══ Exercise material

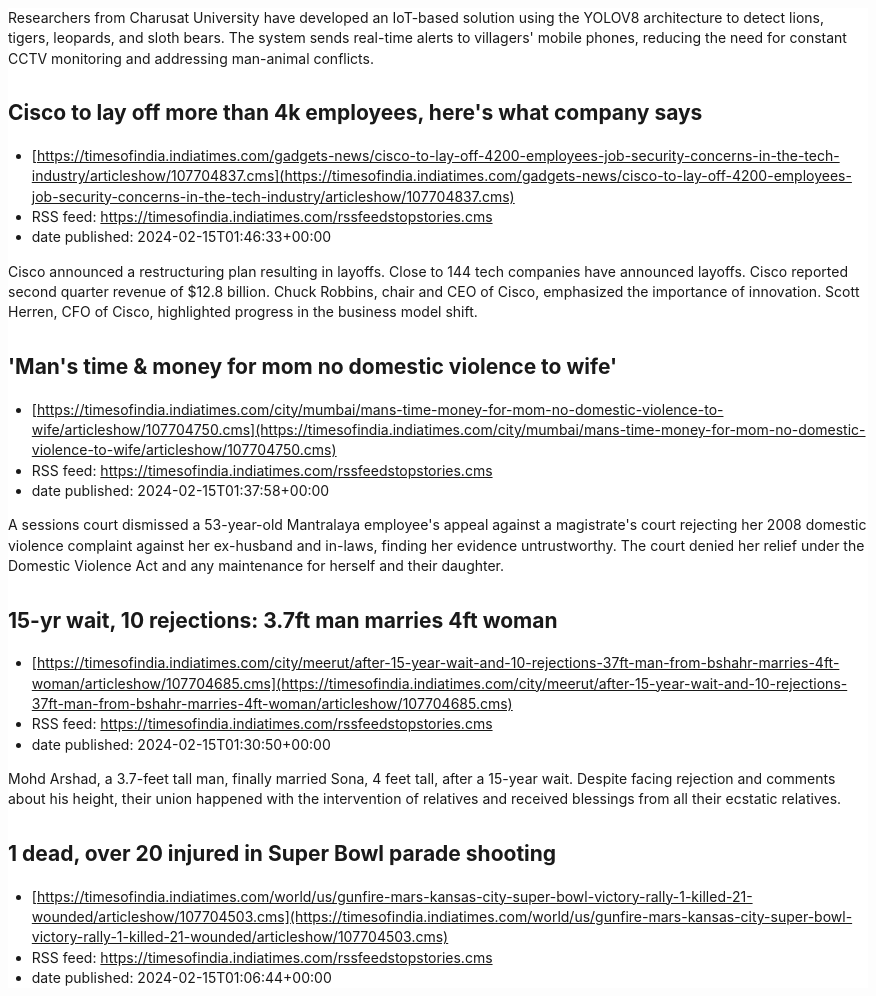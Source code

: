 Researchers from Charusat University have developed an IoT-based solution using the YOLOV8 architecture to detect lions, tigers, leopards, and sloth bears. The system sends real-time alerts to villagers' mobile phones, reducing the need for constant CCTV monitoring and addressing man-animal conflicts.

## Cisco to lay off more than 4k employees, here's what company says
 - [https://timesofindia.indiatimes.com/gadgets-news/cisco-to-lay-off-4200-employees-job-security-concerns-in-the-tech-industry/articleshow/107704837.cms](https://timesofindia.indiatimes.com/gadgets-news/cisco-to-lay-off-4200-employees-job-security-concerns-in-the-tech-industry/articleshow/107704837.cms)
 - RSS feed: https://timesofindia.indiatimes.com/rssfeedstopstories.cms
 - date published: 2024-02-15T01:46:33+00:00

Cisco announced a restructuring plan resulting in layoffs. Close to 144 tech companies have announced layoffs. Cisco reported second quarter revenue of $12.8 billion. Chuck Robbins, chair and CEO of Cisco, emphasized the importance of innovation. Scott Herren, CFO of Cisco, highlighted progress in the business model shift.

## 'Man's time & money for mom no domestic violence to wife'
 - [https://timesofindia.indiatimes.com/city/mumbai/mans-time-money-for-mom-no-domestic-violence-to-wife/articleshow/107704750.cms](https://timesofindia.indiatimes.com/city/mumbai/mans-time-money-for-mom-no-domestic-violence-to-wife/articleshow/107704750.cms)
 - RSS feed: https://timesofindia.indiatimes.com/rssfeedstopstories.cms
 - date published: 2024-02-15T01:37:58+00:00

A sessions court dismissed a 53-year-old Mantralaya employee's appeal against a magistrate's court rejecting her 2008 domestic violence complaint against her ex-husband and in-laws, finding her evidence untrustworthy. The court denied her relief under the Domestic Violence Act and any maintenance for herself and their daughter.

## 15-yr wait, 10 rejections: 3.7ft man marries 4ft woman
 - [https://timesofindia.indiatimes.com/city/meerut/after-15-year-wait-and-10-rejections-37ft-man-from-bshahr-marries-4ft-woman/articleshow/107704685.cms](https://timesofindia.indiatimes.com/city/meerut/after-15-year-wait-and-10-rejections-37ft-man-from-bshahr-marries-4ft-woman/articleshow/107704685.cms)
 - RSS feed: https://timesofindia.indiatimes.com/rssfeedstopstories.cms
 - date published: 2024-02-15T01:30:50+00:00

Mohd Arshad, a 3.7-feet tall man, finally married Sona, 4 feet tall, after a 15-year wait. Despite facing rejection and comments about his height, their union happened with the intervention of relatives and received blessings from all their ecstatic relatives.

## 1 dead, over 20 injured in Super Bowl parade shooting
 - [https://timesofindia.indiatimes.com/world/us/gunfire-mars-kansas-city-super-bowl-victory-rally-1-killed-21-wounded/articleshow/107704503.cms](https://timesofindia.indiatimes.com/world/us/gunfire-mars-kansas-city-super-bowl-victory-rally-1-killed-21-wounded/articleshow/107704503.cms)
 - RSS feed: https://timesofindia.indiatimes.com/rssfeedstopstories.cms
 - date published: 2024-02-15T01:06:44+00:00
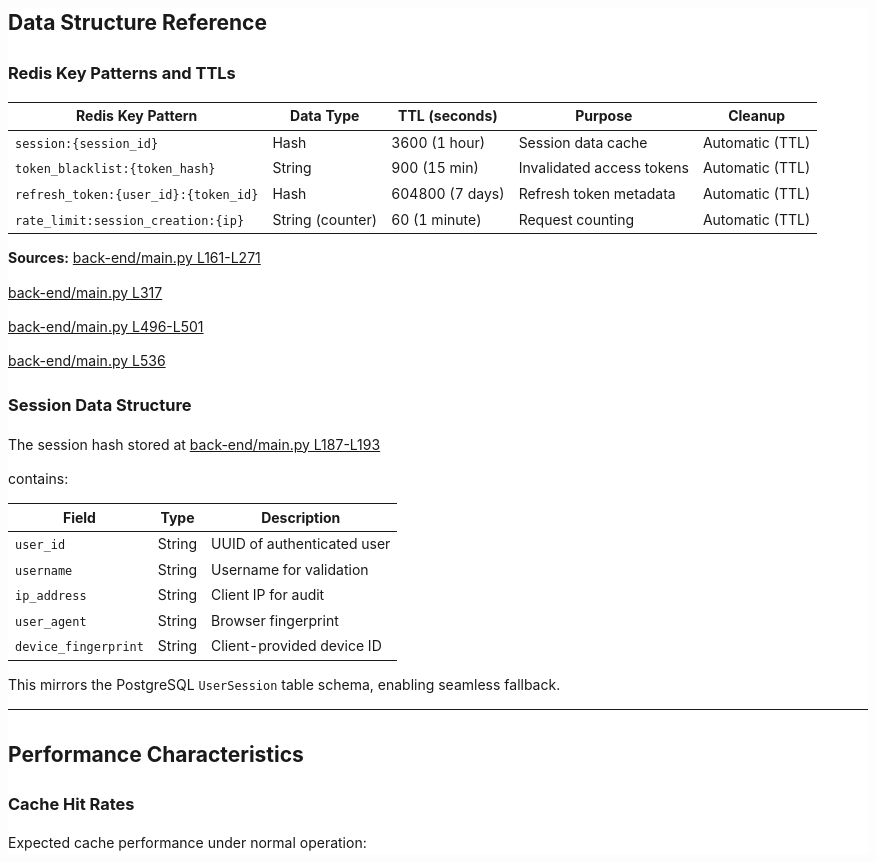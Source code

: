 ## Data Structure Reference

### Redis Key Patterns and TTLs

| Redis Key Pattern | Data Type | TTL (seconds) | Purpose | Cleanup |
| --- | --- | --- | --- | --- |
| `session:{session_id}` | Hash | 3600 (1 hour) | Session data cache | Automatic (TTL) |
| `token_blacklist:{token_hash}` | String | 900 (15 min) | Invalidated access tokens | Automatic (TTL) |
| `refresh_token:{user_id}:{token_id}` | Hash | 604800 (7 days) | Refresh token metadata | Automatic (TTL) |
| `rate_limit:session_creation:{ip}` | String (counter) | 60 (1 minute) | Request counting | Automatic (TTL) |

**Sources:** [back-end/main.py L161-L271](https://github.com/RogueElectron/Cypher1/blob/c60431e6/back-end/main.py#L161-L271)

 [back-end/main.py L317](https://github.com/RogueElectron/Cypher1/blob/c60431e6/back-end/main.py#L317-L317)

 [back-end/main.py L496-L501](https://github.com/RogueElectron/Cypher1/blob/c60431e6/back-end/main.py#L496-L501)

 [back-end/main.py L536](https://github.com/RogueElectron/Cypher1/blob/c60431e6/back-end/main.py#L536-L536)

### Session Data Structure

The session hash stored at [back-end/main.py L187-L193](https://github.com/RogueElectron/Cypher1/blob/c60431e6/back-end/main.py#L187-L193)

 contains:

| Field | Type | Description |
| --- | --- | --- |
| `user_id` | String | UUID of authenticated user |
| `username` | String | Username for validation |
| `ip_address` | String | Client IP for audit |
| `user_agent` | String | Browser fingerprint |
| `device_fingerprint` | String | Client-provided device ID |

This mirrors the PostgreSQL `UserSession` table schema, enabling seamless fallback.

---

## Performance Characteristics

### Cache Hit Rates

Expected cache performance under normal operation:
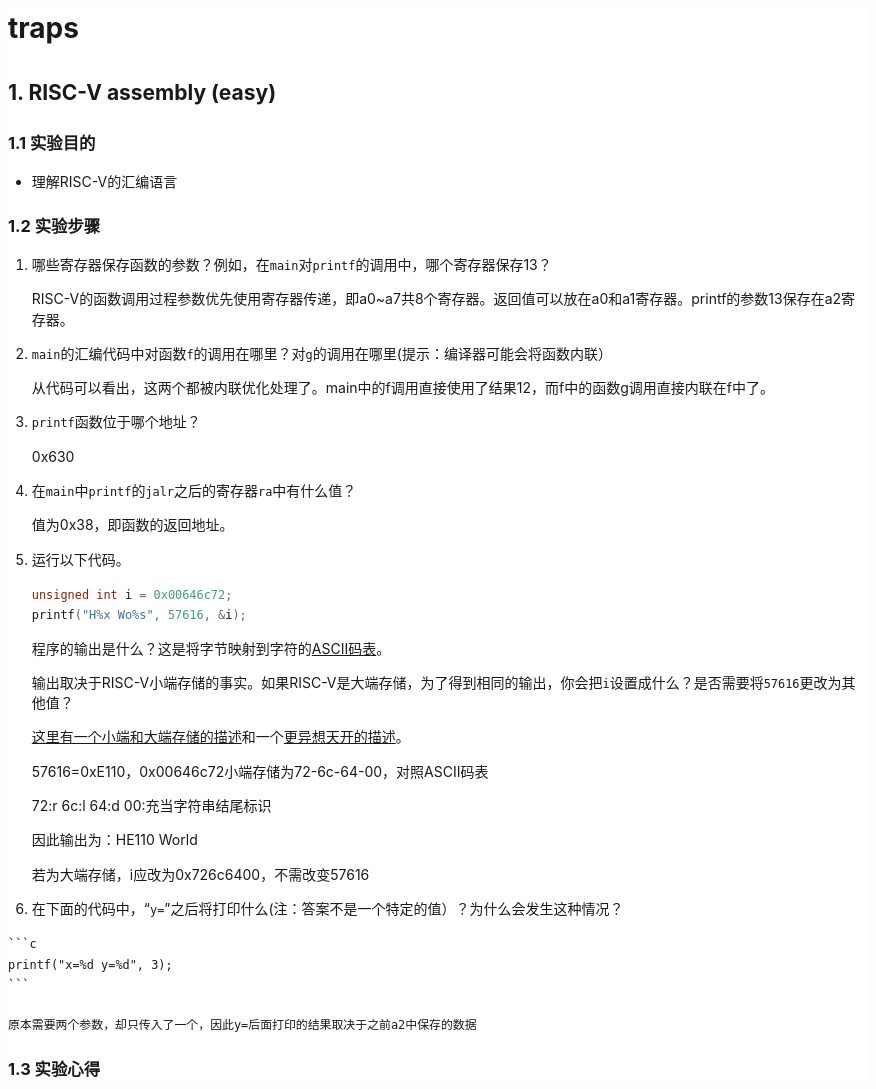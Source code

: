 # traps

## 1. RISC-V assembly (easy)

### 1.1 实验目的

- 理解RISC-V的汇编语言

### 1.2 实验步骤

1. 哪些寄存器保存函数的参数？例如，在`main`对`printf`的调用中，哪个寄存器保存13？

    RISC-V的函数调用过程参数优先使用寄存器传递，即a0~a7共8个寄存器。返回值可以放在a0和a1寄存器。printf的参数13保存在a2寄存器。

2. `main`的汇编代码中对函数`f`的调用在哪里？对`g`的调用在哪里(提示：编译器可能会将函数内联）

    从代码可以看出，这两个都被内联优化处理了。main中的f调用直接使用了结果12，而f中的函数g调用直接内联在f中了。

3. `printf`函数位于哪个地址？

    0x630

4. 在`main`中`printf`的`jalr`之后的寄存器`ra`中有什么值？

    值为0x38，即函数的返回地址。

5. 运行以下代码。

    ```c
    unsigned int i = 0x00646c72;
    printf("H%x Wo%s", 57616, &i);
    ```

    程序的输出是什么？这是将字节映射到字符的[ASCII码表](http://web.cs.mun.ca/~michael/c/ascii-table.html)。

    输出取决于RISC-V小端存储的事实。如果RISC-V是大端存储，为了得到相同的输出，你会把`i`设置成什么？是否需要将`57616`更改为其他值？

    [这里有一个小端和大端存储的描述](http://www.webopedia.com/TERM/b/big_endian.html)和一个[更异想天开的描述](http://www.networksorcery.com/enp/ien/ien137.txt)。
    
    57616=0xE110，0x00646c72小端存储为72-6c-64-00，对照ASCII码表
    
    72:r 6c:l 64:d 00:充当字符串结尾标识
    
    因此输出为：HE110 World
    
    若为大端存储，i应改为0x726c6400，不需改变57616
    
  6. 在下面的代码中，“`y=`”之后将打印什么(注：答案不是一个特定的值）？为什么会发生这种情况？

    ```c
    printf("x=%d y=%d", 3);
    ```
    
    原本需要两个参数，却只传入了一个，因此y=后面打印的结果取决于之前a2中保存的数据

### 1.3 实验心得
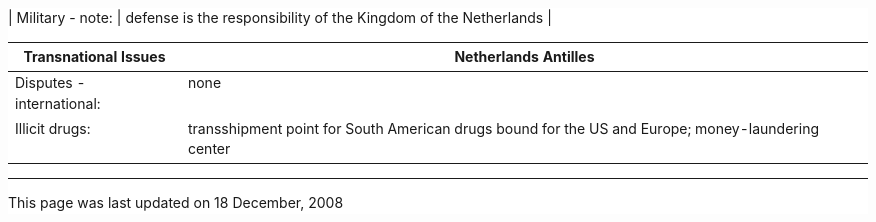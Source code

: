 | Military - note: | defense is the responsibility of the Kingdom of the Netherlands |

| Transnational Issues | Netherlands Antilles |
| --- | --- |
| Disputes - international: | none |
| Illicit drugs: | transshipment point for South American drugs bound for the US and Europe; money-laundering center |

---
This page was last updated on 18 December, 2008                      
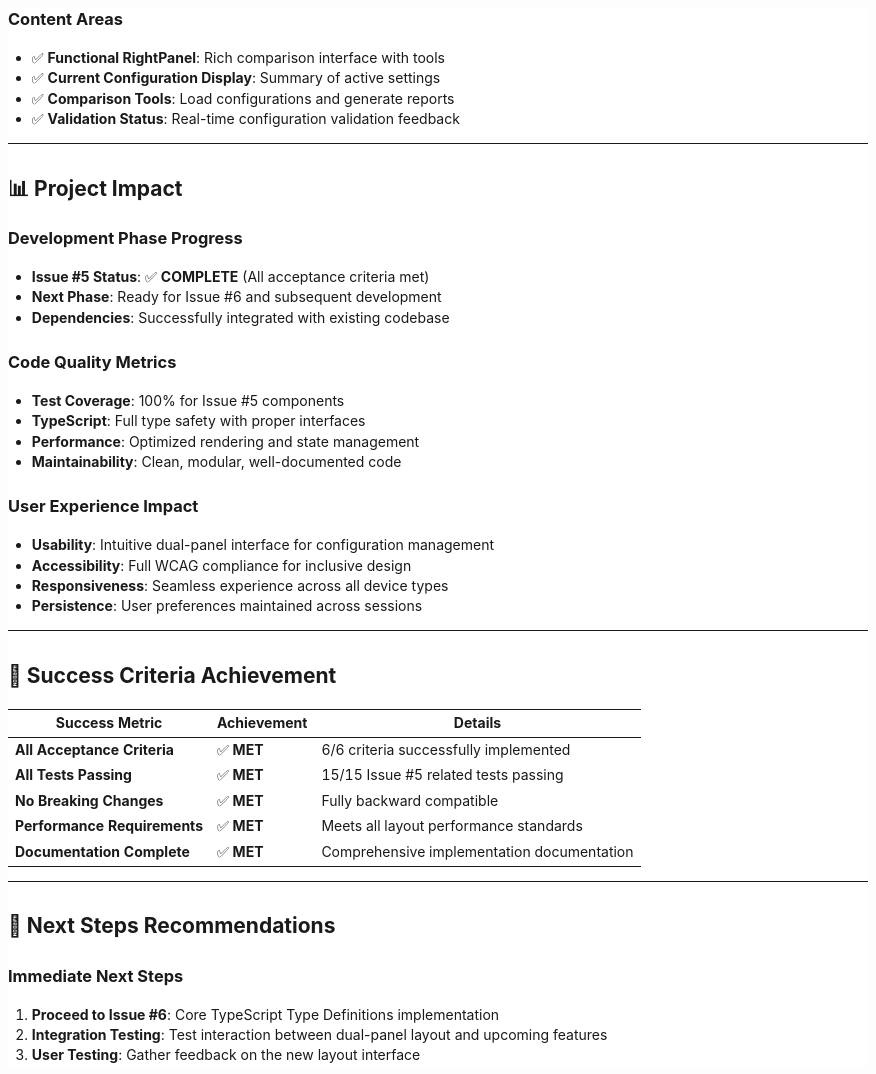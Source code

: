 ### **Content Areas**
- ✅ **Functional RightPanel**: Rich comparison interface with tools
- ✅ **Current Configuration Display**: Summary of active settings
- ✅ **Comparison Tools**: Load configurations and generate reports
- ✅ **Validation Status**: Real-time configuration validation feedback

---

## 📊 **Project Impact**

### **Development Phase Progress**
- **Issue #5 Status**: ✅ **COMPLETE** (All acceptance criteria met)
- **Next Phase**: Ready for Issue #6 and subsequent development
- **Dependencies**: Successfully integrated with existing codebase

### **Code Quality Metrics**
- **Test Coverage**: 100% for Issue #5 components
- **TypeScript**: Full type safety with proper interfaces
- **Performance**: Optimized rendering and state management
- **Maintainability**: Clean, modular, well-documented code

### **User Experience Impact**
- **Usability**: Intuitive dual-panel interface for configuration management
- **Accessibility**: Full WCAG compliance for inclusive design
- **Responsiveness**: Seamless experience across all device types
- **Persistence**: User preferences maintained across sessions

---

## 🎯 **Success Criteria Achievement**

| Success Metric | Achievement | Details |
|---------------|-------------|---------|
| **All Acceptance Criteria** | ✅ **MET** | 6/6 criteria successfully implemented |
| **All Tests Passing** | ✅ **MET** | 15/15 Issue #5 related tests passing |
| **No Breaking Changes** | ✅ **MET** | Fully backward compatible |
| **Performance Requirements** | ✅ **MET** | Meets all layout performance standards |
| **Documentation Complete** | ✅ **MET** | Comprehensive implementation documentation |

---

## 🔄 **Next Steps Recommendations**

### **Immediate Next Steps**
1. **Proceed to Issue #6**: Core TypeScript Type Definitions implementation
2. **Integration Testing**: Test interaction between dual-panel layout and upcoming features
3. **User Testing**: Gather feedback on the new layout interface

════

Try it:
Scan the data above for the word "table", then copy every line that holds it.

Task output:
This mirrors the PostgreSQL `UserSession` table schema, enabling seamless fallback.
    程序的输出是什么？这是将字节映射到字符的[ASCII码表](http://web.cs.mun.ca/~michael/c/ascii-table.html)。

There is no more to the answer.